[Entries supplied — start]

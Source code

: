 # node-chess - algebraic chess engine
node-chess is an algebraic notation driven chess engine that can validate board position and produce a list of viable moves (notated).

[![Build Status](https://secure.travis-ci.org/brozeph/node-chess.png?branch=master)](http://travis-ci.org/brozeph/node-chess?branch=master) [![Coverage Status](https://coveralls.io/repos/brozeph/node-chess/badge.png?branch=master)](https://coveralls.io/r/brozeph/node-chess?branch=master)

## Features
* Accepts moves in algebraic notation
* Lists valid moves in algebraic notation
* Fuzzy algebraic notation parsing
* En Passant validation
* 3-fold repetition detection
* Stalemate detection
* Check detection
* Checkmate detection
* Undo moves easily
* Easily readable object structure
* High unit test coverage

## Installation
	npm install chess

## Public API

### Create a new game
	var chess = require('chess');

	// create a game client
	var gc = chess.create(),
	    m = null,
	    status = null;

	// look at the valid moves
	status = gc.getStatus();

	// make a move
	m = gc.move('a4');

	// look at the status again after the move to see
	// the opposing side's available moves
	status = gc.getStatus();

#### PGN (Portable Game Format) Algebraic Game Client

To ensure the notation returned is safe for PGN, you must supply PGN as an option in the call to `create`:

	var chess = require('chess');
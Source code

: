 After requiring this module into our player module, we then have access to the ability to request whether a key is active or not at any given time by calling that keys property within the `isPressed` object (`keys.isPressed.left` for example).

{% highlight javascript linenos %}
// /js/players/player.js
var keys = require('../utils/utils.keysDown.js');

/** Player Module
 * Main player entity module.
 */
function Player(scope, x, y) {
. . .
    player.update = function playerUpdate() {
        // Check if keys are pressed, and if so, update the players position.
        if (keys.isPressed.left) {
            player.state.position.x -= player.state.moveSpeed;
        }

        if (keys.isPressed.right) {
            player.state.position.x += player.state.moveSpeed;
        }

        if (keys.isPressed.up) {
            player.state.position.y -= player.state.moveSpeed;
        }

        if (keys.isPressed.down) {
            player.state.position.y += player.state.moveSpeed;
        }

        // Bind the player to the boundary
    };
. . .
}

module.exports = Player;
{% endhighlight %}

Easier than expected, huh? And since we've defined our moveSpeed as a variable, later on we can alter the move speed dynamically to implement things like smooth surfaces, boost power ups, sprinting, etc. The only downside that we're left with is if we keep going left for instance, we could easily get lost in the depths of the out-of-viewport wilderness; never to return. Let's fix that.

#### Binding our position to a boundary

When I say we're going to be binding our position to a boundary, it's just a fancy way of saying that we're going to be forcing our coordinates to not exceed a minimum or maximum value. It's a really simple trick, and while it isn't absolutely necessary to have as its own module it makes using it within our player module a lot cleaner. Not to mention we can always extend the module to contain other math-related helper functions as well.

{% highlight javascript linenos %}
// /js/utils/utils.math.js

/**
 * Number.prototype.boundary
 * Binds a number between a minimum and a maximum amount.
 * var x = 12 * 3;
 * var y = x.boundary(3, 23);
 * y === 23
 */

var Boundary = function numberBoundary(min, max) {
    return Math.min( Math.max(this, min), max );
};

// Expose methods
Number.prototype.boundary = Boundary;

[Entries supplied — finish]

§ Work instructions
So that nothing is lost, please repeat all of the entries exactly.

§ Task answer
Source code

: # node-chess - algebraic chess engine
node-chess is an algebraic notation driven chess engine that can validate board position and produce a list of viable moves (notated).

[![Build Status](https://secure.travis-ci.org/brozeph/node-chess.png?branch=master)](http://travis-ci.org/brozeph/node-chess?branch=master) [![Coverage Status](https://coveralls.io/repos/brozeph/node-chess/badge.png?branch=master)](https://coveralls.io/r/brozeph/node-chess?branch=master)

## Features
* Accepts moves in algebraic notation
* Lists valid moves in algebraic notation
* Fuzzy algebraic notation parsing
* En Passant validation
* 3-fold repetition detection
* Stalemate detection
* Check detection
* Checkmate detection
* Undo moves easily
* Easily readable object structure
* High unit test coverage

## Installation
	npm install chess

## Public API

### Create a new game
	var chess = require('chess');

	// create a game client
	var gc = chess.create(),
	    m = null,
	    status = null;

	// look at the valid moves
	status = gc.getStatus();

	// make a move
	m = gc.move('a4');

	// look at the status again after the move to see
	// the opposing side's available moves
	status = gc.getStatus();

#### PGN (Portable Game Format) Algebraic Game Client

To ensure the notation returned is safe for PGN, you must supply PGN as an option in the call to `create`:

	var chess = require('chess');
Source code

: After requiring this module into our player module, we then have access to the ability to request whether a key is active or not at any given time by calling that keys property within the `isPressed` object (`keys.isPressed.left` for example).

{% highlight javascript linenos %}
// /js/players/player.js
var keys = require('../utils/utils.keysDown.js');

/** Player Module
 * Main player entity module.
 */
function Player(scope, x, y) {
. . .
    player.update = function playerUpdate() {
        // Check if keys are pressed, and if so, update the players position.
        if (keys.isPressed.left) {
            player.state.position.x -= player.state.moveSpeed;
        }

        if (keys.isPressed.right) {
            player.state.position.x += player.state.moveSpeed;
        }

        if (keys.isPressed.up) {
            player.state.position.y -= player.state.moveSpeed;
        }

        if (keys.isPressed.down) {
            player.state.position.y += player.state.moveSpeed;
        }

        // Bind the player to the boundary
    };
. . .
}

module.exports = Player;
{% endhighlight %}

Easier than expected, huh? And since we've defined our moveSpeed as a variable, later on we can alter the move speed dynamically to implement things like smooth surfaces, boost power ups, sprinting, etc. The only downside that we're left with is if we keep going left for instance, we could easily get lost in the depths of the out-of-viewport wilderness; never to return. Let's fix that.

#### Binding our position to a boundary

When I say we're going to be binding our position to a boundary, it's just a fancy way of saying that we're going to be forcing our coordinates to not exceed a minimum or maximum value. It's a really simple trick, and while it isn't absolutely necessary to have as its own module it makes using it within our player module a lot cleaner. Not to mention we can always extend the module to contain other math-related helper functions as well.

{% highlight javascript linenos %}
// /js/utils/utils.math.js

/**
 * Number.prototype.boundary
 * Binds a number between a minimum and a maximum amount.
 * var x = 12 * 3;
 * var y = x.boundary(3, 23);
 * y === 23
 */

var Boundary = function numberBoundary(min, max) {
    return Math.min( Math.max(this, min), max );
};

// Expose methods
Number.prototype.boundary = Boundary;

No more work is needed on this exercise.